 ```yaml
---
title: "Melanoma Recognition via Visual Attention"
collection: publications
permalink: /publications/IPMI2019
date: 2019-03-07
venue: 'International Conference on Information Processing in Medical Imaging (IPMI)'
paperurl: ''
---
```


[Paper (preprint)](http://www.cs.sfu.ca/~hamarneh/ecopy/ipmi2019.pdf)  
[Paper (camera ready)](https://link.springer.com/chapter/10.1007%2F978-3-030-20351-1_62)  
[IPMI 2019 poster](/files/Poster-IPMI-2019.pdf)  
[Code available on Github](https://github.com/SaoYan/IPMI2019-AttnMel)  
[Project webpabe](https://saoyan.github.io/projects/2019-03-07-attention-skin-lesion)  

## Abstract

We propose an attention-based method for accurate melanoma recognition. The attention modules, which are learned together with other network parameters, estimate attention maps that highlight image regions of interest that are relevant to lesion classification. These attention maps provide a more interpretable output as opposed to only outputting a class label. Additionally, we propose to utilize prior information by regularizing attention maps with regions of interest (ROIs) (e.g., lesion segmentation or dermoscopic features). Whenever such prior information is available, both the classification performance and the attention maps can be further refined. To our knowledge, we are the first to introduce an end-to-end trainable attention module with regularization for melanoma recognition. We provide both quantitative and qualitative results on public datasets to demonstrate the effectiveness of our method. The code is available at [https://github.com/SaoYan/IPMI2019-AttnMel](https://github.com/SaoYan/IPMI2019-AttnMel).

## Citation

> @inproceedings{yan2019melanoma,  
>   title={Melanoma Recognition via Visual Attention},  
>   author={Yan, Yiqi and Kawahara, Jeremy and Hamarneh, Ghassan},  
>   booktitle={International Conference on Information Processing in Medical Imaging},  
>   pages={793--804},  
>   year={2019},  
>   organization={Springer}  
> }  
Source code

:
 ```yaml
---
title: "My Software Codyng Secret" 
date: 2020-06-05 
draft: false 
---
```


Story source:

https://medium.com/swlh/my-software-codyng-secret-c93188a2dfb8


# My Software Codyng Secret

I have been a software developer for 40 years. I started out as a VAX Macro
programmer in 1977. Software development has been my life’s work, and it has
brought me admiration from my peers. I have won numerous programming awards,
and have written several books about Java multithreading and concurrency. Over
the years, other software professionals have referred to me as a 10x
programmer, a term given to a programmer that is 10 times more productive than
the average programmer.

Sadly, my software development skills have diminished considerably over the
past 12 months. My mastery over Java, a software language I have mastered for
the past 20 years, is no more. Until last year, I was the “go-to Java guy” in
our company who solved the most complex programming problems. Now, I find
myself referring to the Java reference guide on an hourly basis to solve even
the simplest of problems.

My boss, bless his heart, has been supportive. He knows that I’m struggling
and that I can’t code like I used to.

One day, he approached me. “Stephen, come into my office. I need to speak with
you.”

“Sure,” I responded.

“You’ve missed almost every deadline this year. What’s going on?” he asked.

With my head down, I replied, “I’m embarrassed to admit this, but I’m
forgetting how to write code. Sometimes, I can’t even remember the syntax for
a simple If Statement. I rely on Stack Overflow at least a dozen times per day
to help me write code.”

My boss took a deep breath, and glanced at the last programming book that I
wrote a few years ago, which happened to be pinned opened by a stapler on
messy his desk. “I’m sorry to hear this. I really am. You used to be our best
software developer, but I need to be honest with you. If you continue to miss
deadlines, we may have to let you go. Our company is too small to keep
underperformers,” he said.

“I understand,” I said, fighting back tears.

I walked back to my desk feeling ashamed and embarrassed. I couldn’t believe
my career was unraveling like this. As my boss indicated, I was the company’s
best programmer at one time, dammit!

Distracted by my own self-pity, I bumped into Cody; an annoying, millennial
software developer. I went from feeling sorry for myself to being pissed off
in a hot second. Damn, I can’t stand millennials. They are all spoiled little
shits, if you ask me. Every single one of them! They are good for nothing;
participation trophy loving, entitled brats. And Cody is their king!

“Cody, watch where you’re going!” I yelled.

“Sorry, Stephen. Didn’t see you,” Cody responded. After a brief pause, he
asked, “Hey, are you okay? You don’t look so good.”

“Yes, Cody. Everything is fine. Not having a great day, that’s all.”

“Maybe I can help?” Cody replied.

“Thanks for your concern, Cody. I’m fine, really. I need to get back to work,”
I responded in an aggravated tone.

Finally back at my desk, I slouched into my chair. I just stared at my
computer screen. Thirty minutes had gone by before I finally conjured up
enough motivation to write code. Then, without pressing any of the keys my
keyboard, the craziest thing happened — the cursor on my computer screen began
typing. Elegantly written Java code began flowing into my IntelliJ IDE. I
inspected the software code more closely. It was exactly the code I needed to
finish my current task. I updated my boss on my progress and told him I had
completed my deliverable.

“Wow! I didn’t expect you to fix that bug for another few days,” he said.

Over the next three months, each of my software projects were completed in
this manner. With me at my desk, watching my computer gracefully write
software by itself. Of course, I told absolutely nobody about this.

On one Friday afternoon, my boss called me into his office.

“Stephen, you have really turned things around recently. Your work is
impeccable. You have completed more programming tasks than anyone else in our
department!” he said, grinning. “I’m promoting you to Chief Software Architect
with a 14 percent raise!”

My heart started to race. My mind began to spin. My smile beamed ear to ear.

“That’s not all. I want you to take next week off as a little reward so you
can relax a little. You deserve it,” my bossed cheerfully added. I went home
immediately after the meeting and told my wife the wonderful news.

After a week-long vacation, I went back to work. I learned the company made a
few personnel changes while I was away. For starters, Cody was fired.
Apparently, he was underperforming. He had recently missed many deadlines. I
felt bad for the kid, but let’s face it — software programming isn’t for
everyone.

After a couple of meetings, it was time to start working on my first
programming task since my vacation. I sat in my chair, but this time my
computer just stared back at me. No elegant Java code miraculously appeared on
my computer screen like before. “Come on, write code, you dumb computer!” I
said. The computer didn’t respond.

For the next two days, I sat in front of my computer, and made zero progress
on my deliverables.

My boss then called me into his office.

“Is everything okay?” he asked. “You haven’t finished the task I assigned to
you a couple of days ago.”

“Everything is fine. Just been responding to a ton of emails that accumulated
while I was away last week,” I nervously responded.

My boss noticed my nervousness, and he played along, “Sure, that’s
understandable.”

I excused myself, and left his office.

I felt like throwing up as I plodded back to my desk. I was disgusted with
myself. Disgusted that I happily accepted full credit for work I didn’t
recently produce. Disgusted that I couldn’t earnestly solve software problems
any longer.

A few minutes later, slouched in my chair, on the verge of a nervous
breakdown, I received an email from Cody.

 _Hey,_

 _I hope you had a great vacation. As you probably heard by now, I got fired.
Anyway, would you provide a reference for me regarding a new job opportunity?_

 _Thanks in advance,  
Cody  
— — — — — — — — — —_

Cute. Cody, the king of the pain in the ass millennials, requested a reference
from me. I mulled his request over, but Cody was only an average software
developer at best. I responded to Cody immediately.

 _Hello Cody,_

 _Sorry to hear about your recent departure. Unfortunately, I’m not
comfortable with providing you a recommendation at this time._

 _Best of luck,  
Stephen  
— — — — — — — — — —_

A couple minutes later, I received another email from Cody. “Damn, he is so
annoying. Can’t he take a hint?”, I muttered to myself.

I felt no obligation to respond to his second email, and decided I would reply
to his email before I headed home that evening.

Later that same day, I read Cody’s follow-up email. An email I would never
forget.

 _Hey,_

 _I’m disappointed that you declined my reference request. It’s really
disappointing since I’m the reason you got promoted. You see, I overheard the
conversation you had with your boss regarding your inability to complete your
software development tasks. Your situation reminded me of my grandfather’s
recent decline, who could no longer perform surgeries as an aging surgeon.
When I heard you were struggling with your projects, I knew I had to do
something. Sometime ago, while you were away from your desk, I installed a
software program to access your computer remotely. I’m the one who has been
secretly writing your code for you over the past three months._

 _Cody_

--- TASK TO CARRY OUT ---
Within the records above, how many lines include the word "programmer"? Only the number is wanted.

--- EXPECTED ANSWER ---
4